## Task prompt
Write out the listing below from the line containing "chunk to the" to its last line, unaltered, ends included.

Task input Start Marker

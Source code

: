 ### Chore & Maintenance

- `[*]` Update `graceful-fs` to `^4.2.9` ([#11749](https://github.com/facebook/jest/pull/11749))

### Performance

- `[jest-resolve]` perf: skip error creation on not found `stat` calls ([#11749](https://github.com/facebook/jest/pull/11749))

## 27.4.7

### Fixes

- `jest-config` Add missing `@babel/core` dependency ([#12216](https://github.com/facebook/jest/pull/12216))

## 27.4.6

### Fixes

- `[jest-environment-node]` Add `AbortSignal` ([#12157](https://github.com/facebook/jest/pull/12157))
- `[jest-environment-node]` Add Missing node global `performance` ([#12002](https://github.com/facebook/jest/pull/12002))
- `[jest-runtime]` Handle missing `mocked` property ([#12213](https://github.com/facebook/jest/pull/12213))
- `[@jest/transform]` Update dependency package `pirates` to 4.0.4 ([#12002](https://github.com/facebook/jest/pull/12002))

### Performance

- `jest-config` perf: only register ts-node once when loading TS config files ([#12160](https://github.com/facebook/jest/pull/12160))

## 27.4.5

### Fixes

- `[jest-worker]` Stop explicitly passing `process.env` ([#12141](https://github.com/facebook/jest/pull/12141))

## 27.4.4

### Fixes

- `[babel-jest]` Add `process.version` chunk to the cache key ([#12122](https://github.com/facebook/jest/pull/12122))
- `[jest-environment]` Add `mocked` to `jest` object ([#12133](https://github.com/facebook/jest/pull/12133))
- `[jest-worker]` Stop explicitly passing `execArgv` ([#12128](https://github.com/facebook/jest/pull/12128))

Task input End Marker

## Task solution
- `[babel-jest]` Add `process.version` chunk to the cache key ([#12122](https://github.com/facebook/jest/pull/12122))
- `[jest-environment]` Add `mocked` to `jest` object ([#12133](https://github.com/facebook/jest/pull/12133))
- `[jest-worker]` Stop explicitly passing `execArgv` ([#12128](https://github.com/facebook/jest/pull/12128))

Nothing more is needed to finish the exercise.